We also calculated PRC for phyloscanner results filtering by W ≥1% and the AUC for each PRC as a measure to understand the performance of phyloscanner to identify transmission pairs.

Software and code availability

We developed an R package HIVepisim (https://github.com/thednainus/HIVepisim) to simulate HIV epidemics based on EpiModel [12]. We uploaded the code used to generate our results at https://github.com/thednainus/HIVepisimAnalysis.

Computational resources

Analyses were carried out using the Imperial College Research Computing Service; the Open Science Grid [28]; and the bridges2 system at the Pittsburgh Supercomputing Center available through the Extreme Science and Engineering Discovery Environment [29].
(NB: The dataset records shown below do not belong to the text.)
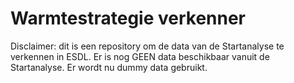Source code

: # Warmtestrategie verkenner

Disclaimer: dit is een repository om de data van de Startanalyse te verkennen in ESDL. Er is nog GEEN data beschikbaar vanuit de Startanalyse. Er wordt nu dummy data gebruikt.
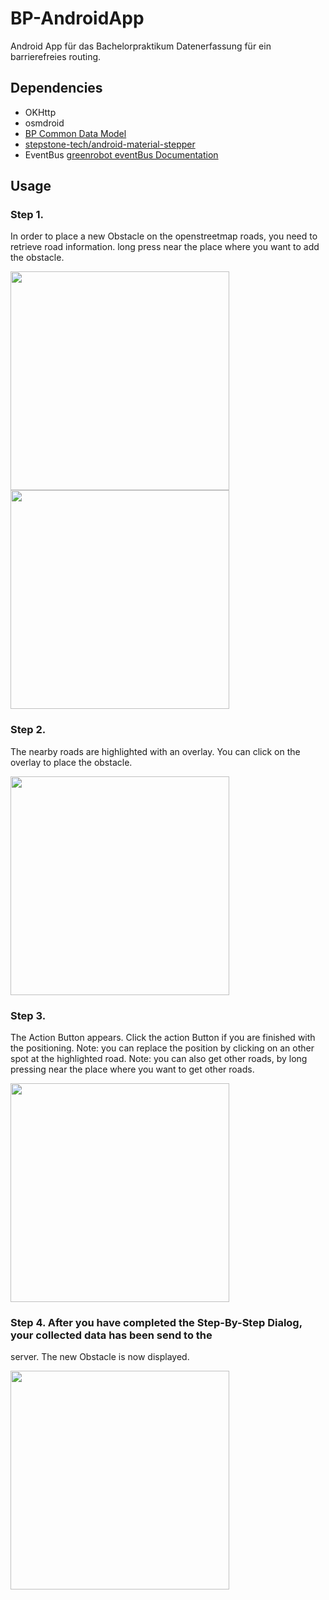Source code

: # BP-AndroidApp
Android App für das Bachelorpraktikum Datenerfassung für ein barrierefreies routing.


## Dependencies

- OKHttp
- osmdroid
- [BP Common Data Model](https://github.com/Vincinator/BP-Common)
- [stepstone-tech/android-material-stepper](https://github.com/stepstone-tech/android-material-stepper)
- EventBus [greenrobot eventBus Documentation](http://greenrobot.org/eventbus/documentation/)


## Usage


### Step 1.
In order to place a new Obstacle on the openstreetmap roads, you need to retrieve road information.
long press near the place where you want to add the obstacle.

<img src="doc/appScreenshot_1.png" width="350">

<img src="doc/appScreenshot_2.png" width="350">


### Step 2.
The nearby roads are highlighted with an overlay.
You can click on the overlay to place the obstacle.

<img src="doc/appScreenshot_3.png" width="350">

### Step 3.
The Action Button appears. Click the action Button if you are finished with the positioning.
Note: you can replace the position by clicking on an other spot at the highlighted road.
Note: you can also get other roads, by long pressing near the place where you want to get other roads.

<img src="doc/appScreenshot_4.png" width="350">


### Step 4. After you have completed the Step-By-Step Dialog, your collected data has been send to the
server. The new Obstacle is now displayed.

<img src="doc/appScreenshot_5.png" width="350">
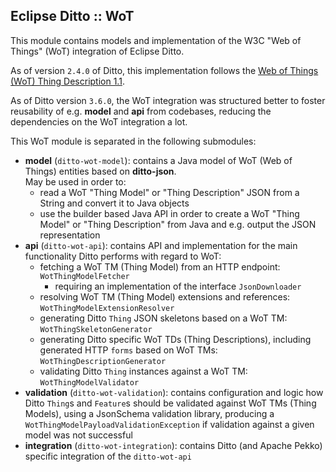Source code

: ## Eclipse Ditto :: WoT

This module contains models and implementation of the W3C "Web of Things" (WoT) integration of Eclipse Ditto.

As of version `2.4.0` of Ditto, this implementation follows the 
[Web of Things (WoT) Thing Description 1.1](https://www.w3.org/TR/wot-thing-description11/).

As of Ditto version `3.6.0`, the WoT integration was structured better to foster reusability of e.g. **model** and **api** 
from codebases, reducing the dependencies on the WoT integration a lot. 

This WoT module is separated in the following submodules:
* **model** (`ditto-wot-model`): contains a Java model of WoT (Web of Things) entities based on **ditto-json**.<br/>
  May be used in order to:
   * read a WoT "Thing Model" or "Thing Description" JSON from a String and convert it to Java objects
   * use the builder based Java API in order to create a WoT "Thing Model" or "Thing Description" from Java and e.g.
     output the JSON representation
* **api** (`ditto-wot-api`): contains API and implementation for the main functionality Ditto performs with regard to WoT:
  * fetching a WoT TM (Thing Model) from an HTTP endpoint: `WotThingModelFetcher`
    * requiring an implementation of the interface `JsonDownloader`
  * resolving WoT TM (Thing Model) extensions and references: `WotThingModelExtensionResolver`
  * generating Ditto `Thing` JSON skeletons based on a WoT TM: `WotThingSkeletonGenerator`
  * generating Ditto specific WoT TDs (Thing Descriptions), including generated HTTP `forms` based on WoT TMs: `WotThingDescriptionGenerator`
  * validating Ditto `Thing` instances against a WoT TM: `WotThingModelValidator`
* **validation** (`ditto-wot-validation`): contains configuration and logic how Ditto `Thing`s and `Feature`s should
  be validated against WoT TMs (Thing Models), using a JsonSchema validation library, producing a `WotThingModelPayloadValidationException`
  if validation against a given model was not successful
* **integration** (`ditto-wot-integration`): contains Ditto (and Apache Pekko) specific integration of the `ditto-wot-api`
Results Incidence of diagnosis

Figure 1 shows the simulated trajectories for incidence of HIV diagnoses obtained with the two best parameter group values (Table S6, Supplemental Digital Content, https://links.lww.com/QAD/D87). These simulations differed substantially before 1995, after which both trajectories were very similar, with parameter group 1 trajectory showing a larger credible interval than parameter group 2 (Fig. 1).

Analysis of consensus sequences

Each individual viral genetic sequence is represented by a tip of the phylogenetic tree (Fig. 2), and because we sampled different population depths, we analyzed a smaller number of total pairs (Tables S2.3–S2.14, [30]) for a 5% sampling depth compared to 90%. The main difference between sampling strategy 1 (diagnosed individuals not on ART) and strategy 2 (diagnosed individuals independent of ART-status) was that the total number of pairs analyzed was larger for strategy 2.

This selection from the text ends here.